*** The input ***
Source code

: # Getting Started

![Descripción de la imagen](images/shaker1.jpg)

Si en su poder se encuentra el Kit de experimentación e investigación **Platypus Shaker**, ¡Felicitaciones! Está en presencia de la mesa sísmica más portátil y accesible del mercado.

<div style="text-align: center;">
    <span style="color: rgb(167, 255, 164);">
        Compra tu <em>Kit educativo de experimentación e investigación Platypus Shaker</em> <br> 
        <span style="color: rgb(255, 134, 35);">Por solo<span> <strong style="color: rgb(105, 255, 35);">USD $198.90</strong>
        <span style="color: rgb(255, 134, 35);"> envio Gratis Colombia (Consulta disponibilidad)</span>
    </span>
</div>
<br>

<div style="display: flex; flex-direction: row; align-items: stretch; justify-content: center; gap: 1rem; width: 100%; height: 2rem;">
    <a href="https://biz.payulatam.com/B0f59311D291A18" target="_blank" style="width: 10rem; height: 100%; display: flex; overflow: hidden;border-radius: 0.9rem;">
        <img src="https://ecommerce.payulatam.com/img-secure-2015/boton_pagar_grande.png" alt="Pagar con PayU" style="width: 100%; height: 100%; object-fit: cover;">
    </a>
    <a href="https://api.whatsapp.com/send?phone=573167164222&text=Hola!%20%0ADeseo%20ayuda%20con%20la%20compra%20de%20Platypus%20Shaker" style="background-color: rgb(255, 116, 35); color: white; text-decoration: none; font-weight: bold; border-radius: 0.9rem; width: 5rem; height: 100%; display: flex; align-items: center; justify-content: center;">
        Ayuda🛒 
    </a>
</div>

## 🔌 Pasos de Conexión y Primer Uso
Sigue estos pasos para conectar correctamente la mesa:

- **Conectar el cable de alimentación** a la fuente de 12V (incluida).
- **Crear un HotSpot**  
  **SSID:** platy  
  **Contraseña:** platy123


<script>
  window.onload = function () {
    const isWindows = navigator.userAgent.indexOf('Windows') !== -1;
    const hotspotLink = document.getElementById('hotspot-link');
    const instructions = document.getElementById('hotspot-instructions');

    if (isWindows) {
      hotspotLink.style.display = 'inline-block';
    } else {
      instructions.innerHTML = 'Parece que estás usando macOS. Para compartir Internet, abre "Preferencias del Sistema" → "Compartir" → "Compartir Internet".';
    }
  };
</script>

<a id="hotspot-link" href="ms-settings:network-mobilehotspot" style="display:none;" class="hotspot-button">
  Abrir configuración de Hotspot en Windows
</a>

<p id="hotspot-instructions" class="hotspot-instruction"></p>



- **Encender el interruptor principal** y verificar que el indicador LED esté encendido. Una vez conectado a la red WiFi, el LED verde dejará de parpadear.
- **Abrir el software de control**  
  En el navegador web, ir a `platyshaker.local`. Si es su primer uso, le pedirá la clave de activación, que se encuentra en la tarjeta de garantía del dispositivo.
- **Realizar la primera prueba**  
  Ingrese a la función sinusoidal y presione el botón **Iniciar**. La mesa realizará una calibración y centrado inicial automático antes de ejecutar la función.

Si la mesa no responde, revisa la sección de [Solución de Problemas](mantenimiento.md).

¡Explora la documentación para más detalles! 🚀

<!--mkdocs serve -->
*** End of The input ***
*** The input ***
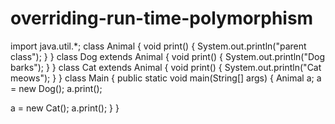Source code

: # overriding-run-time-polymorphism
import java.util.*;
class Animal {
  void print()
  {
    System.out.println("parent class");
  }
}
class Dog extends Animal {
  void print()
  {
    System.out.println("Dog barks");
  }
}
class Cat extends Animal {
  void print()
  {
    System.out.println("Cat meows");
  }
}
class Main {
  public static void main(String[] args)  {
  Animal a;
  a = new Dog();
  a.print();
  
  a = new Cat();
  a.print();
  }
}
*** End of The input ***
*** The input ***
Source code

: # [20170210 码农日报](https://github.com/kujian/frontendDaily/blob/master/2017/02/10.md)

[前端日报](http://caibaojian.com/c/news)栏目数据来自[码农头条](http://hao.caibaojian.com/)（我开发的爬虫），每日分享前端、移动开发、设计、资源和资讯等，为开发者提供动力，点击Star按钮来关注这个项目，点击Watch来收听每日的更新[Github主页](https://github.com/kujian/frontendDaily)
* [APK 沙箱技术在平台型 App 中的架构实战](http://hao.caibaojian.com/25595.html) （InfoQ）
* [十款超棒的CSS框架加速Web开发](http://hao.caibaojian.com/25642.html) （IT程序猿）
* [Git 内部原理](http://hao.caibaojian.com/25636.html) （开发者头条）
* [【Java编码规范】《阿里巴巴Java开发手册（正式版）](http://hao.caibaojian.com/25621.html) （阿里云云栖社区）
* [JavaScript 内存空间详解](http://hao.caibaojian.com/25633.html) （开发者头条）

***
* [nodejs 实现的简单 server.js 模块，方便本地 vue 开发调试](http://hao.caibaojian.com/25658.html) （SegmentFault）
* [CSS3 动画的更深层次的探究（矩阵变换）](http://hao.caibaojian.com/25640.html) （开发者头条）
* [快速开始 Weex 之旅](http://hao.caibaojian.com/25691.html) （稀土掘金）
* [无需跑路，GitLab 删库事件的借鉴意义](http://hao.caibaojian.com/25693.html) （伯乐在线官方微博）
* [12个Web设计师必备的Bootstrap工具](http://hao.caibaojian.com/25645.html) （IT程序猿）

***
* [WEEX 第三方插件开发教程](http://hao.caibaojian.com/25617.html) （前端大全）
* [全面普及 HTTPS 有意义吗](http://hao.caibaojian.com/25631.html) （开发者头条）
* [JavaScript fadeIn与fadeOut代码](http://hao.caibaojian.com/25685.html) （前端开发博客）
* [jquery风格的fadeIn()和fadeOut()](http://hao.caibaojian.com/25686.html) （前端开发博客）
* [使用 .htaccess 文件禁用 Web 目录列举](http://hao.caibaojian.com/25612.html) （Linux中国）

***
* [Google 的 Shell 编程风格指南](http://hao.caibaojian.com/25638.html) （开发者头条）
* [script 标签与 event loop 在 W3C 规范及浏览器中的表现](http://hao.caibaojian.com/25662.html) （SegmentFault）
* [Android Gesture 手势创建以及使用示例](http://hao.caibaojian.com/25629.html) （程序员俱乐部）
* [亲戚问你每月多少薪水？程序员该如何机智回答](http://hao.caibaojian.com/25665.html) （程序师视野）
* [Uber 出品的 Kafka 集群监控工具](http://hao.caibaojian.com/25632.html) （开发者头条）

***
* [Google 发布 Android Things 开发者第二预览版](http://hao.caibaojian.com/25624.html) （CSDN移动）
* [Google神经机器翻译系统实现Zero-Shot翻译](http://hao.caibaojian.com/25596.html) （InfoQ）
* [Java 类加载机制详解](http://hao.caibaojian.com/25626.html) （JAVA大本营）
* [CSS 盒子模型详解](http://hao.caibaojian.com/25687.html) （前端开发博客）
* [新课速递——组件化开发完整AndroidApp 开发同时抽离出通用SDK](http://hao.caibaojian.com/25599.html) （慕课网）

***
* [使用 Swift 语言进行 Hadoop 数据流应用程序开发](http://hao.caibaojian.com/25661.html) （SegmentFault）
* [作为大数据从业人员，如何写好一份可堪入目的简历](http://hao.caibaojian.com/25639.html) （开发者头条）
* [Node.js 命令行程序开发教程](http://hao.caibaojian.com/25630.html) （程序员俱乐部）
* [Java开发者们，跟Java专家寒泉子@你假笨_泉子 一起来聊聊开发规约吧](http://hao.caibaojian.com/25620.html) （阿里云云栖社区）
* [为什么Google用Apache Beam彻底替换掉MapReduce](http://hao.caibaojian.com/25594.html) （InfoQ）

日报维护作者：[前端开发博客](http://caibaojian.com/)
*** End of The input ***
• _Directions_
In the records, which lines use the word "github"? Report them.

• _Exercise response_
: # [20170210 码农日报](https://github.com/kujian/frontendDaily/blob/master/2017/02/10.md)
[前端日报](http://caibaojian.com/c/news)栏目数据来自[码农头条](http://hao.caibaojian.com/)（我开发的爬虫），每日分享前端、移动开发、设计、资源和资讯等，为开发者提供动力，点击Star按钮来关注这个项目，点击Watch来收听每日的更新[Github主页](https://github.com/kujian/frontendDaily)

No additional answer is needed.